The most seemingly contradictory observations between [7] and [1] are probably the takeaways on the synthetic graphs:

  • [7] shows that on synthetic graphs with few or no randomly-added heterophilous connections (i.e., with the noise parameter \(\gamma\) close to 0 — all the heterophilous edges are added according to the pre-defined compatibility matrix), the performance of GCNs can even increase as the level of heterophily in the graph gets stronger (i.e., when the edge homophily ratio \(h\) decreases),
  • while the prior work [1] shows that the performance of GCNs significantly decrease with the increase of the level of heterophily.

Our follow-up analysis shows that these seemingly contradictory results are due to the different processes used to generate the synthetic graphs with varying level of homophily in [7] and [1,2]:

  • [7] generates them by adding a large number of heterophilous (cross-label) edges on top of existing (homophilous) real-world graphs like Cora and Citeseer.
  • [1,2] follow a modified preferential attachment process which allows to control the edge homophily ratio (or, more generally, the class compatibility matrix) of the resulting graph, while maintaining the power-law degree distribution.

These two synthetic graph generation processes lead to very different properties (e.g., degree distribution, class compatibility matrix) in the resulting graphs, which in turn affect the model performance, as we will discuss in the next section.

Looking deeper into the conditions for GCNs to work well on heterophily

In [7], the authors attribute the key reason of competitive performance of GCNs on heterophilous graphs to the intra-class similarity and inter-class distinguishability of the class label distributions of the 1-hop neighbors for nodes in the graphs: when nodes in the same class have strong similarities in neighborhood label distributions, and nodes from different classes have weak or no similarities, the GCNs are able to perform well due to the high distinguishability of the neighborhood label distributions, even when the graphs are heterophilous.

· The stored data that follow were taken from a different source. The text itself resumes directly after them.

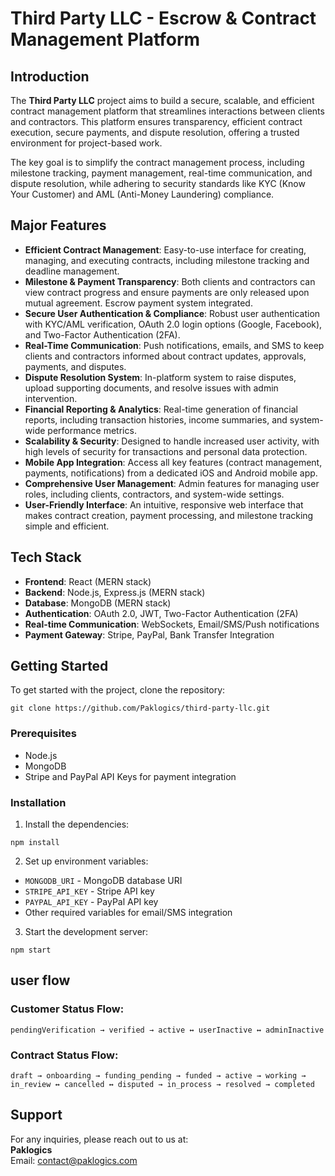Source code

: # Third Party LLC - Escrow & Contract Management Platform

## Introduction

The **Third Party LLC** project aims to build a secure, scalable, and efficient contract management platform that streamlines interactions between clients and contractors. This platform ensures transparency, efficient contract execution, secure payments, and dispute resolution, offering a trusted environment for project-based work.

The key goal is to simplify the contract management process, including milestone tracking, payment management, real-time communication, and dispute resolution, while adhering to security standards like KYC (Know Your Customer) and AML (Anti-Money Laundering) compliance.

## Major Features

- **Efficient Contract Management**: Easy-to-use interface for creating, managing, and executing contracts, including milestone tracking and deadline management.
- **Milestone & Payment Transparency**: Both clients and contractors can view contract progress and ensure payments are only released upon mutual agreement. Escrow payment system integrated.
- **Secure User Authentication & Compliance**: Robust user authentication with KYC/AML verification, OAuth 2.0 login options (Google, Facebook), and Two-Factor Authentication (2FA).
- **Real-Time Communication**: Push notifications, emails, and SMS to keep clients and contractors informed about contract updates, approvals, payments, and disputes.
- **Dispute Resolution System**: In-platform system to raise disputes, upload supporting documents, and resolve issues with admin intervention.
- **Financial Reporting & Analytics**: Real-time generation of financial reports, including transaction histories, income summaries, and system-wide performance metrics.
- **Scalability & Security**: Designed to handle increased user activity, with high levels of security for transactions and personal data protection.
- **Mobile App Integration**: Access all key features (contract management, payments, notifications) from a dedicated iOS and Android mobile app.
- **Comprehensive User Management**: Admin features for managing user roles, including clients, contractors, and system-wide settings.
- **User-Friendly Interface**: An intuitive, responsive web interface that makes contract creation, payment processing, and milestone tracking simple and efficient.

## Tech Stack

- **Frontend**: React (MERN stack)
- **Backend**: Node.js, Express.js (MERN stack)
- **Database**: MongoDB (MERN stack)
- **Authentication**: OAuth 2.0, JWT, Two-Factor Authentication (2FA)
- **Real-time Communication**: WebSockets, Email/SMS/Push notifications
- **Payment Gateway**: Stripe, PayPal, Bank Transfer Integration

## Getting Started

To get started with the project, clone the repository:

`git clone https://github.com/Paklogics/third-party-llc.git`

### Prerequisites

- Node.js
- MongoDB
- Stripe and PayPal API Keys for payment integration

### Installation

1. Install the dependencies:

`npm install`

2. Set up environment variables:

- `MONGODB_URI` - MongoDB database URI
- `STRIPE_API_KEY` - Stripe API key
- `PAYPAL_API_KEY` - PayPal API key
- Other required variables for email/SMS integration

3. Start the development server:

`npm start`

## user flow

### Customer Status Flow:

`pendingVerification → verified → active ↔ userInactive ↔ adminInactive`

### Contract Status Flow:

`draft → onboarding → funding_pending → funded → active → working → in_review ↔ cancelled ↔ disputed → in_process → resolved → completed`

## Support

For any inquiries, please reach out to us at:  
**Paklogics**  
Email: [contact@paklogics.com](mailto:contact@paklogics.com)
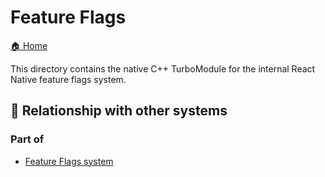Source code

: # Feature Flags

[🏠 Home](../../../../../../../__docs__/README.md)

This directory contains the native C++ TurboModule for the internal React Native
feature flags system.

## 🔗 Relationship with other systems

### Part of

- [Feature Flags system](../../../../../src/private/featureflags/__docs__/README.md)
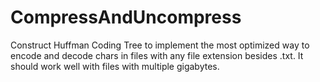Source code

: # CompressAndUncompress
Construct Huffman Coding Tree to implement the most optimized way to encode and decode chars in files with any file extension besides .txt. It should work well with files with multiple gigabytes.
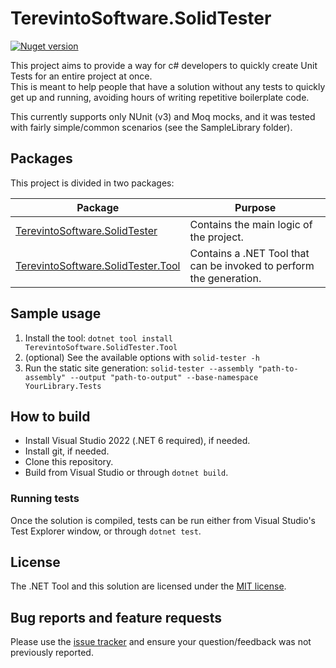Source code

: # TerevintoSoftware.SolidTester
[![Nuget version](https://img.shields.io/nuget/v/TerevintoSoftware.SolidTester.Tool)](https://www.nuget.org/packages/TerevintoSoftware.SolidTester.Tool/)

This project aims to provide a way for c# developers to quickly create Unit Tests for an entire project at once.  
This is meant to help people that have a solution without any tests to quickly get up and running, avoiding hours of writing repetitive boilerplate code.

This currently supports only NUnit (v3) and Moq mocks, and it was tested with fairly simple/common scenarios (see the SampleLibrary folder).

## Packages

This project is divided in two packages:

| Package | Purpose |
| ------- | ------- |
| [TerevintoSoftware.SolidTester][1] | Contains the main logic of the project. |
| [TerevintoSoftware.SolidTester.Tool][2] | Contains a .NET Tool that can be invoked to perform the generation. |

## Sample usage

1. Install the tool: `dotnet tool install TerevintoSoftware.SolidTester.Tool`
2. (optional) See the available options with `solid-tester -h`
3. Run the static site generation: `solid-tester --assembly "path-to-assembly" --output "path-to-output" --base-namespace YourLibrary.Tests`

## How to build

* Install Visual Studio 2022 (.NET 6 required), if needed. 
* Install git, if needed.
* Clone this repository.
* Build from Visual Studio or through `dotnet build`.

### Running tests

Once the solution is compiled, tests can be run either from Visual Studio's Test Explorer window, or through `dotnet test`.

## License

The .NET Tool and this solution are licensed under the [MIT license](/LICENSE).

## Bug reports and feature requests

Please use the [issue tracker](https://github.com/CamiloTerevinto/TerevintoSoftware.SolidTester/issues) and ensure your question/feedback was not previously reported.

[1]: https://www.nuget.org/packages/TerevintoSoftware.SolidTester/
[2]: https://www.nuget.org/packages/TerevintoSoftware.SolidTester.Tool/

Our analysis in general agrees with this finding, but we also find that the high distinguishability of the class label distributions under heterophily is largely dependent on the properties of the graphs, such as degree distributions, and underlying compatibility matrices (which is also addressed in [7] in their Observation 2). In the following discussion, to explain how these graph properties can affect the distinguishability of the neighborhood label distributions in heterophilous settings, we use as examples two sets of synthetic graphs generated from cora: (1) denser synthetic graphs used in [7] (which we call necessity-cora) and (2) sparser synthetic graphs based on the generation process in [1,2] (which we refer to as syn-cora).

The effect of low-degree nodes

📌 In Observation 2 in [7], the authors state that

  • if the neighborhood label distributions of nodes \(v \in \mathcal{V}_c\) are sampled from a fixed distribution \(\mathcal{D}_c\), and
  • when \(c \neq c'\), the distributions \(\mathcal{D}_{c}\) and \(\mathcal{D}_{c'}\) are distinguishable from each other,

then it is expected that the GCN models can perform well in the heterophilous settings.

However, the aforementioned statement ignores a critical point about the varied quality of the samples of the distribution \(\mathcal{D}_c\) under varied degrees for each node \(v \in \mathcal{V}_c\): when all the nodes have sufficiently large degrees, it is expected that \(\mathcal{D}_c\) can be recovered well in the node neighborhoods due to sufficient samples of the distributions; however, when many low-degree nodes are present in the graph (which is the case for many real-world graphs, which usually follow power-law degree distributions), \(\mathcal{D}_c\) may not be consistently recovered in the neighborhood of the low-degree nodes under heterophily due to the insufficiency of the samples. This affects the intra-class and inter-class similarity of the neighborhood label distributions in heterophilous settings.

Low-degree nodes & Heterophily

We can further explain how low-degree nodes affect the intra-class and inter-class similarity of the neighborhood label distributions for GCNs under heterophily using the following toy examples.

Empirical Setup: Suppose the neighborhood label distributions \(\mathcal{D}_c\) and \(\mathcal{D}_{c'}\) for two classes \(c \neq c'\) are given in the red dashed boxes in Fig. 2; following the distributions \(\mathcal{D}_c\) and \(\mathcal{D}_{c'}\), we randomly generate the neighborhood label distributions of 200 nodes with degree 2 for both classes by sampling the labels of their 2 neighbors independently from the corresponding underlying distribution, and we visualize 10 of the 200 synthetic neighborhood label distributions below (clustered with the corresponding ground-truth distribution in the dashed red box).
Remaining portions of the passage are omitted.